Description of the task:
From the entries below, return every line that includes the word "Mesosphere".

::: Entries provided :::

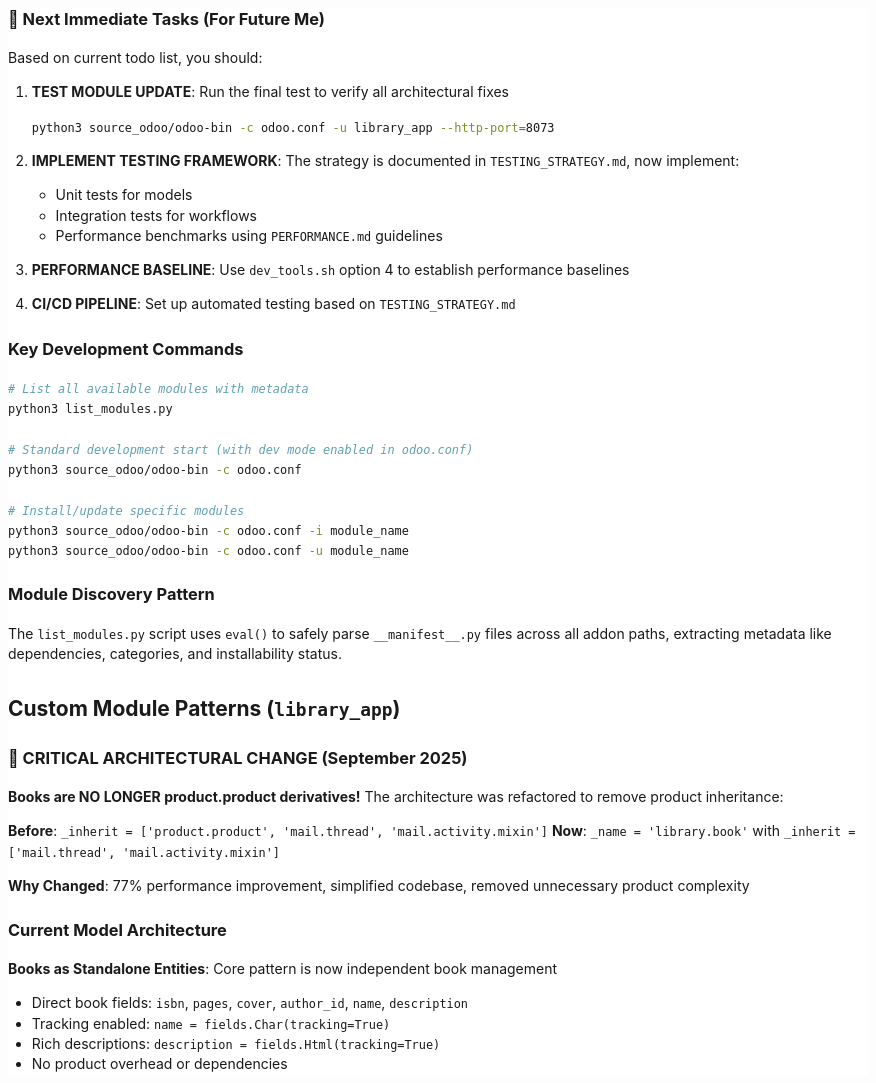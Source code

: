 ### 🎯 Next Immediate Tasks (For Future Me)
Based on current todo list, you should:

1. **TEST MODULE UPDATE**: Run the final test to verify all architectural fixes
   ```bash
   python3 source_odoo/odoo-bin -c odoo.conf -u library_app --http-port=8073
   ```

2. **IMPLEMENT TESTING FRAMEWORK**: The strategy is documented in `TESTING_STRATEGY.md`, now implement:
   - Unit tests for models
   - Integration tests for workflows
   - Performance benchmarks using `PERFORMANCE.md` guidelines

3. **PERFORMANCE BASELINE**: Use `dev_tools.sh` option 4 to establish performance baselines
   
4. **CI/CD PIPELINE**: Set up automated testing based on `TESTING_STRATEGY.md`

### Key Development Commands
```bash
# List all available modules with metadata
python3 list_modules.py

# Standard development start (with dev mode enabled in odoo.conf)
python3 source_odoo/odoo-bin -c odoo.conf

# Install/update specific modules
python3 source_odoo/odoo-bin -c odoo.conf -i module_name
python3 source_odoo/odoo-bin -c odoo.conf -u module_name
```

### Module Discovery Pattern
The `list_modules.py` script uses `eval()` to safely parse `__manifest__.py` files across all addon paths, extracting metadata like dependencies, categories, and installability status.

## Custom Module Patterns (`library_app`)

### 🚨 CRITICAL ARCHITECTURAL CHANGE (September 2025)
**Books are NO LONGER product.product derivatives!** The architecture was refactored to remove product inheritance:

**Before**: `_inherit = ['product.product', 'mail.thread', 'mail.activity.mixin']`
**Now**: `_name = 'library.book'` with `_inherit = ['mail.thread', 'mail.activity.mixin']`

**Why Changed**: 77% performance improvement, simplified codebase, removed unnecessary product complexity

### Current Model Architecture
**Books as Standalone Entities**: Core pattern is now independent book management
- Direct book fields: `isbn`, `pages`, `cover`, `author_id`, `name`, `description`
- Tracking enabled: `name = fields.Char(tracking=True)`  
- Rich descriptions: `description = fields.Html(tracking=True)`
- No product overhead or dependencies
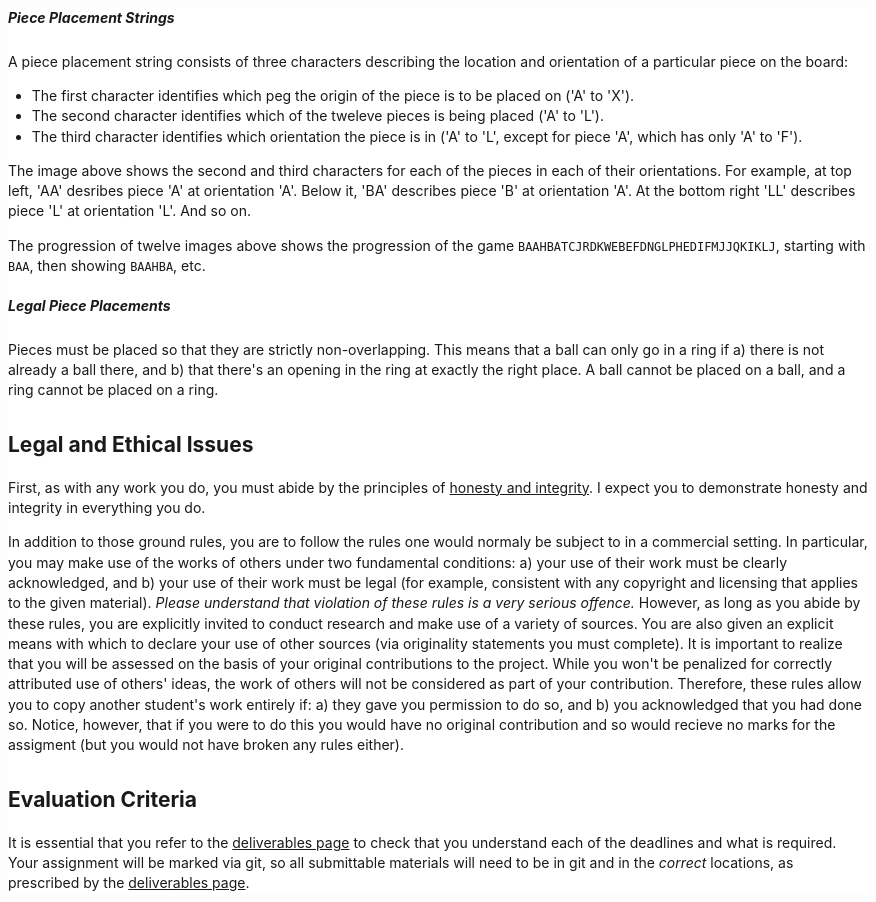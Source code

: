 ##### Piece Placement Strings

A piece placement string consists of three characters describing the location 
and orientation of a particular piece on the board:

* The first character identifies which peg the origin of the piece is to be placed on ('A' to 'X').
* The second character identifies which of the tweleve pieces is being placed ('A' to 'L').
* The third character identifies which orientation the piece is in ('A' to 'L', except for piece 'A', which has only 'A' to 'F').

The image above shows the second and third characters for each of the pieces in
each of their orientations.   For example, at top left, 'AA' desribes piece 'A'
at orientation 'A'.  Below it, 'BA' describes piece 'B' at orientation 'A'.  At
the bottom right 'LL' describes piece 'L' at orientation 'L'.  And so on.

The progression of twelve images above shows the progression of the game `BAAHBATCJRDKWEBEFDNGLPHEDIFMJJQKIKLJ`,
starting with `BAA`, then showing `BAAHBA`, etc.

##### Legal Piece Placements

Pieces must be placed so that they are strictly non-overlapping.   This means
that a ball can only go in a ring if a) there is not already a ball there, and
b) that there's an opening in the ring at exactly the right place.  A ball cannot
be placed on a ball, and a ring cannot be placed on a ring.

## Legal and Ethical Issues

First, as with any work you do, you must abide by the principles of [honesty and integrity](http://academichonesty.anu.edu.au). I expect you to demonstrate honesty and integrity in everything you do.

In addition to those ground rules, you are to follow the rules one would normaly be subject to in a commercial setting. In particular, you may make use of the works of others under two fundamental conditions: a) your use of their work must be clearly acknowledged, and b) your use of their work must be legal (for example, consistent with any copyright and licensing that applies to the given material). *Please understand that violation of these rules is a very serious offence.*  However, as long as you abide by these rules, you are explicitly invited to conduct research and make use of a variety of sources. You are also given an explicit means with which to declare your use of other sources (via originality statements you must complete). It is important to realize that you will be assessed on the basis of your original contributions to the project. While you won't be penalized for correctly attributed use of others' ideas, the work of others will not be considered as part of your contribution. Therefore, these rules allow you to copy another student's work entirely if: a) they gave you permission to do so, and b) you acknowledged that you had done so. Notice, however, that if you were to do this you would have no original contribution and so would recieve no marks for the assigment (but you would not have broken any rules either).


## Evaluation Criteria

It is essential that you refer to the [deliverables page](http://cs.anu.edu.au/courses/COMP1110/deliverables.html) to check that you understand each of the deadlines and what is required.   Your assignment will be marked via git, so all submittable materials will need to be in git and in the *correct* locations, as prescribed by the [deliverables page](http://cs.anu.edu.au/courses/COMP1110/deliverables.html).

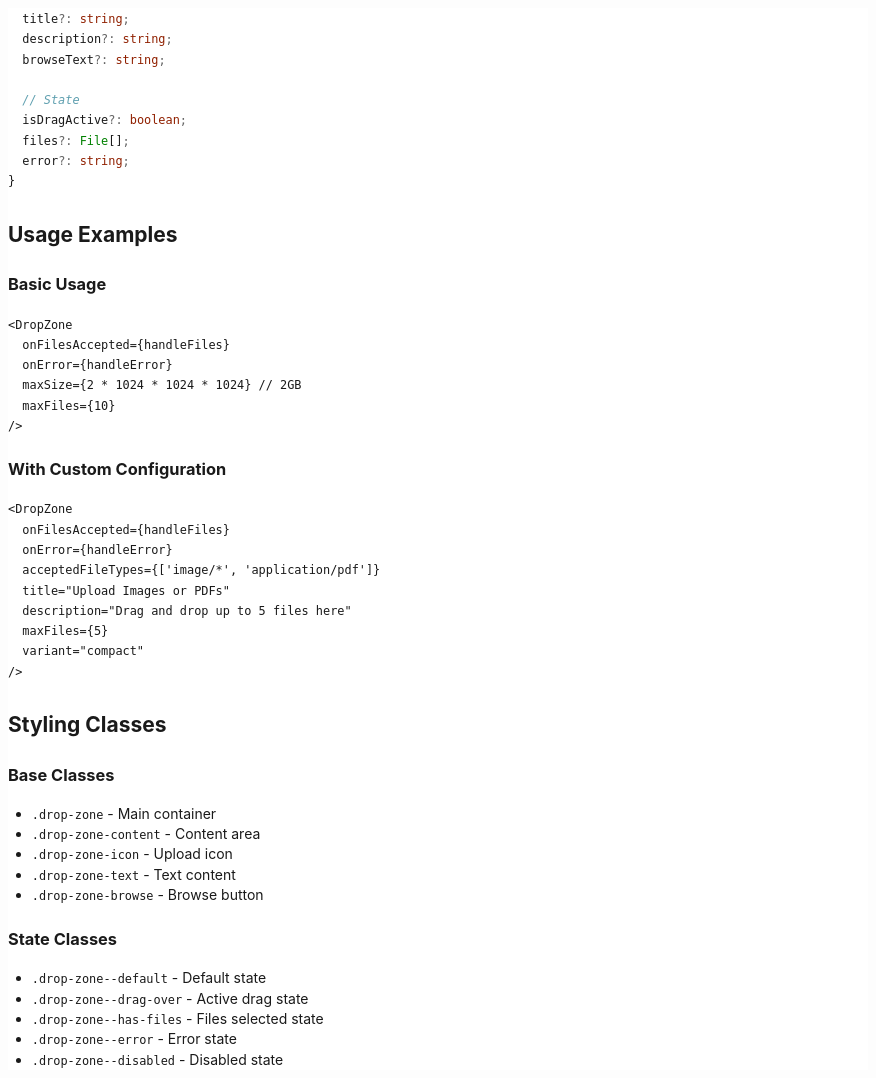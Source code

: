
 ```typescript
  title?: string;
  description?: string;
  browseText?: string;
  
  // State
  isDragActive?: boolean;
  files?: File[];
  error?: string;
}
```

## Usage Examples

### Basic Usage
```tsx
<DropZone
  onFilesAccepted={handleFiles}
  onError={handleError}
  maxSize={2 * 1024 * 1024 * 1024} // 2GB
  maxFiles={10}
/>
```

### With Custom Configuration
```tsx
<DropZone
  onFilesAccepted={handleFiles}
  onError={handleError}
  acceptedFileTypes={['image/*', 'application/pdf']}
  title="Upload Images or PDFs"
  description="Drag and drop up to 5 files here"
  maxFiles={5}
  variant="compact"
/>
```

## Styling Classes

### Base Classes
- `.drop-zone` - Main container
- `.drop-zone-content` - Content area
- `.drop-zone-icon` - Upload icon
- `.drop-zone-text` - Text content
- `.drop-zone-browse` - Browse button

### State Classes
- `.drop-zone--default` - Default state
- `.drop-zone--drag-over` - Active drag state
- `.drop-zone--has-files` - Files selected state
- `.drop-zone--error` - Error state
- `.drop-zone--disabled` - Disabled state

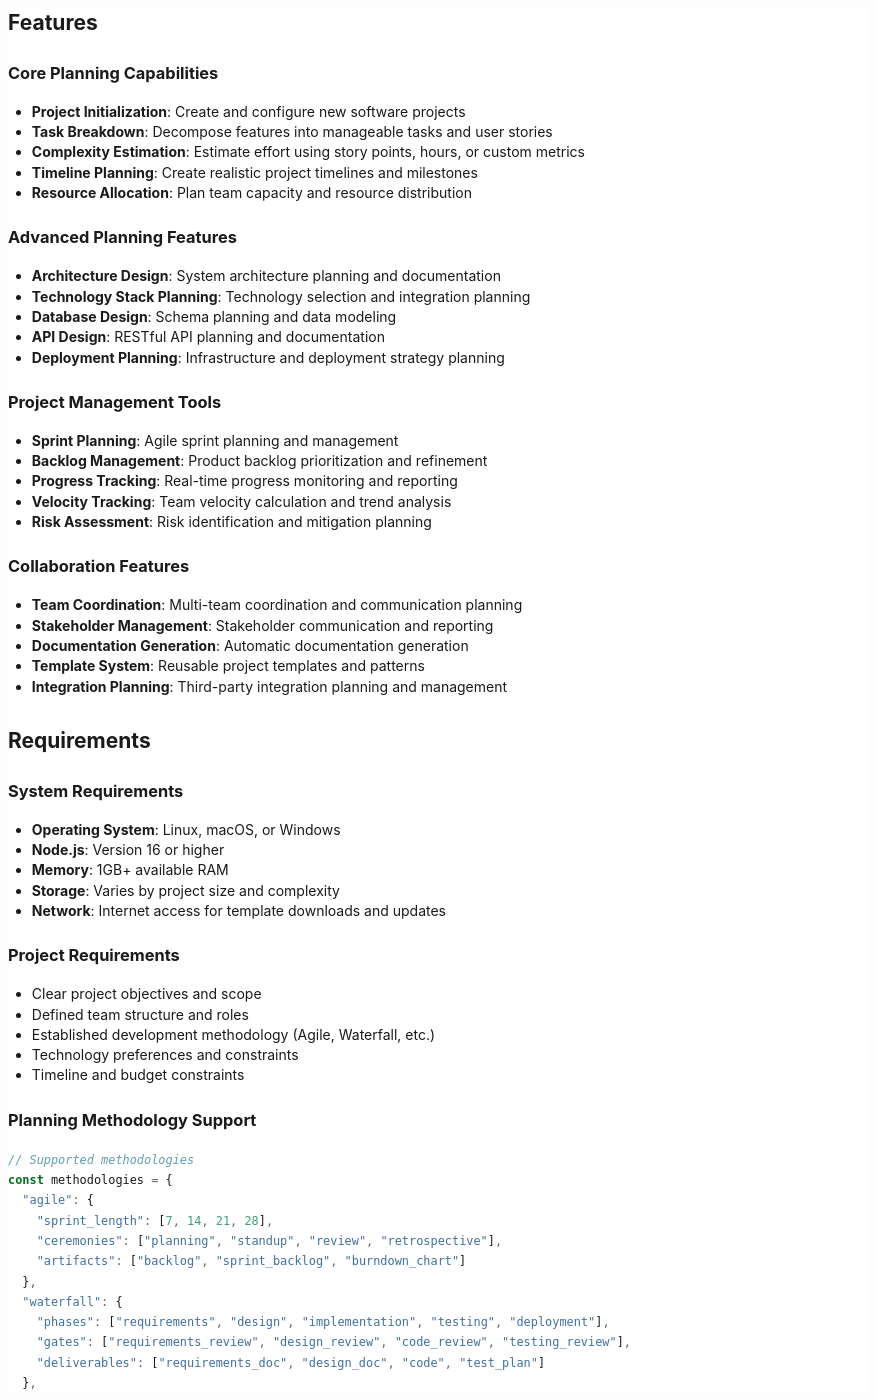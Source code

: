 ## Features

### Core Planning Capabilities
- **Project Initialization**: Create and configure new software projects
- **Task Breakdown**: Decompose features into manageable tasks and user stories
- **Complexity Estimation**: Estimate effort using story points, hours, or custom metrics
- **Timeline Planning**: Create realistic project timelines and milestones
- **Resource Allocation**: Plan team capacity and resource distribution

### Advanced Planning Features
- **Architecture Design**: System architecture planning and documentation
- **Technology Stack Planning**: Technology selection and integration planning
- **Database Design**: Schema planning and data modeling
- **API Design**: RESTful API planning and documentation
- **Deployment Planning**: Infrastructure and deployment strategy planning

### Project Management Tools
- **Sprint Planning**: Agile sprint planning and management
- **Backlog Management**: Product backlog prioritization and refinement
- **Progress Tracking**: Real-time progress monitoring and reporting
- **Velocity Tracking**: Team velocity calculation and trend analysis
- **Risk Assessment**: Risk identification and mitigation planning

### Collaboration Features
- **Team Coordination**: Multi-team coordination and communication planning
- **Stakeholder Management**: Stakeholder communication and reporting
- **Documentation Generation**: Automatic documentation generation
- **Template System**: Reusable project templates and patterns
- **Integration Planning**: Third-party integration planning and management

## Requirements

### System Requirements
- **Operating System**: Linux, macOS, or Windows
- **Node.js**: Version 16 or higher
- **Memory**: 1GB+ available RAM
- **Storage**: Varies by project size and complexity
- **Network**: Internet access for template downloads and updates

### Project Requirements
- Clear project objectives and scope
- Defined team structure and roles
- Established development methodology (Agile, Waterfall, etc.)
- Technology preferences and constraints
- Timeline and budget constraints

### Planning Methodology Support
```javascript
// Supported methodologies
const methodologies = {
  "agile": {
    "sprint_length": [7, 14, 21, 28],
    "ceremonies": ["planning", "standup", "review", "retrospective"],
    "artifacts": ["backlog", "sprint_backlog", "burndown_chart"]
  },
  "waterfall": {
    "phases": ["requirements", "design", "implementation", "testing", "deployment"],
    "gates": ["requirements_review", "design_review", "code_review", "testing_review"],
    "deliverables": ["requirements_doc", "design_doc", "code", "test_plan"]
  },
```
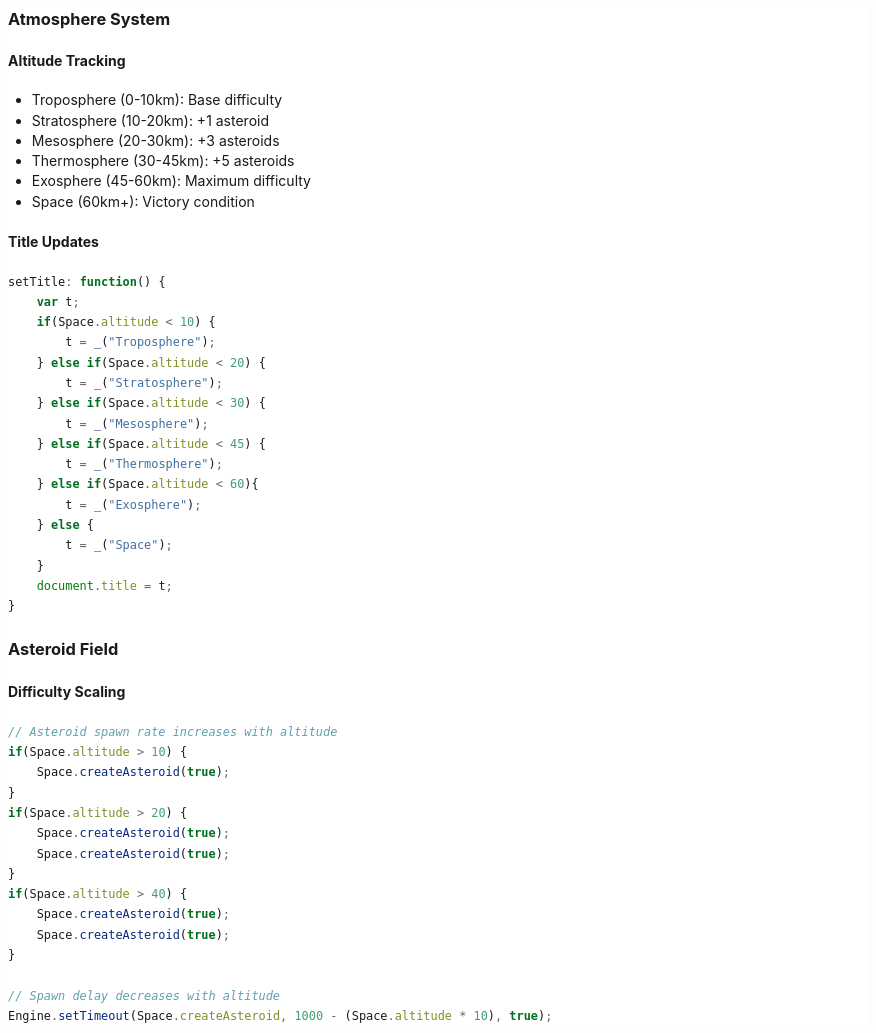 ### Atmosphere System

#### Altitude Tracking
- Troposphere (0-10km): Base difficulty
- Stratosphere (10-20km): +1 asteroid
- Mesosphere (20-30km): +3 asteroids
- Thermosphere (30-45km): +5 asteroids
- Exosphere (45-60km): Maximum difficulty
- Space (60km+): Victory condition

#### Title Updates
```javascript
setTitle: function() {
    var t;
    if(Space.altitude < 10) {
        t = _("Troposphere");
    } else if(Space.altitude < 20) {
        t = _("Stratosphere");
    } else if(Space.altitude < 30) {
        t = _("Mesosphere");
    } else if(Space.altitude < 45) {
        t = _("Thermosphere");
    } else if(Space.altitude < 60){
        t = _("Exosphere");
    } else {
        t = _("Space");
    }
    document.title = t;
}
```

### Asteroid Field

#### Difficulty Scaling
```javascript
// Asteroid spawn rate increases with altitude
if(Space.altitude > 10) {
    Space.createAsteroid(true);
}
if(Space.altitude > 20) {
    Space.createAsteroid(true);
    Space.createAsteroid(true);
}
if(Space.altitude > 40) {
    Space.createAsteroid(true);
    Space.createAsteroid(true);
}

// Spawn delay decreases with altitude
Engine.setTimeout(Space.createAsteroid, 1000 - (Space.altitude * 10), true);
```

:::

Response below:
- Mesosphere (20-30km): +3 asteroids
        t = _("Mesosphere");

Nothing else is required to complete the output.